• WHAT THE TASK ASKS: Which lines below contain the word "displayquote"? Copy each one.

• DATA EXTRACTS:
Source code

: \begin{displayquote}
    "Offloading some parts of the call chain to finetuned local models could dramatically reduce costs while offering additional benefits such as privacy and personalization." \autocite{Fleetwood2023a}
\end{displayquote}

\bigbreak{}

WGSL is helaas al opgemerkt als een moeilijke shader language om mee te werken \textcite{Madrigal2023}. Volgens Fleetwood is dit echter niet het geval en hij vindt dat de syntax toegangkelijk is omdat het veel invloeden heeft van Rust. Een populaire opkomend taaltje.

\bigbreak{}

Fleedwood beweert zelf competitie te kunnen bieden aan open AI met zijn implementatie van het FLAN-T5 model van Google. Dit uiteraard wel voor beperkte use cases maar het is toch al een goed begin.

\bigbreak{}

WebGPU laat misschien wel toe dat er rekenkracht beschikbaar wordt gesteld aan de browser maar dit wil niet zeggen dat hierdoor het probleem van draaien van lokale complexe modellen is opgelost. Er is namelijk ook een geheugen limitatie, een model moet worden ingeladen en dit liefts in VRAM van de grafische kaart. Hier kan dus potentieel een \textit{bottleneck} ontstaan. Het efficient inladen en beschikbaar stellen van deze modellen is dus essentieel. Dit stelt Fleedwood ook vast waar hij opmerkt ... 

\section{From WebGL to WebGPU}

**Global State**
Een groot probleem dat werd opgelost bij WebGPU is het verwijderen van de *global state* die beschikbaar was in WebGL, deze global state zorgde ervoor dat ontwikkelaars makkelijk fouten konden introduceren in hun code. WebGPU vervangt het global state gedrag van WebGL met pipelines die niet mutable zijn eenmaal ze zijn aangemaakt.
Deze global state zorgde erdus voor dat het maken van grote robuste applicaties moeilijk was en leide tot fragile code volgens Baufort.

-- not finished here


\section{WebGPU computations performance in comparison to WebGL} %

• EXERCISE OUTPUT:
: \begin{displayquote}
\end{displayquote}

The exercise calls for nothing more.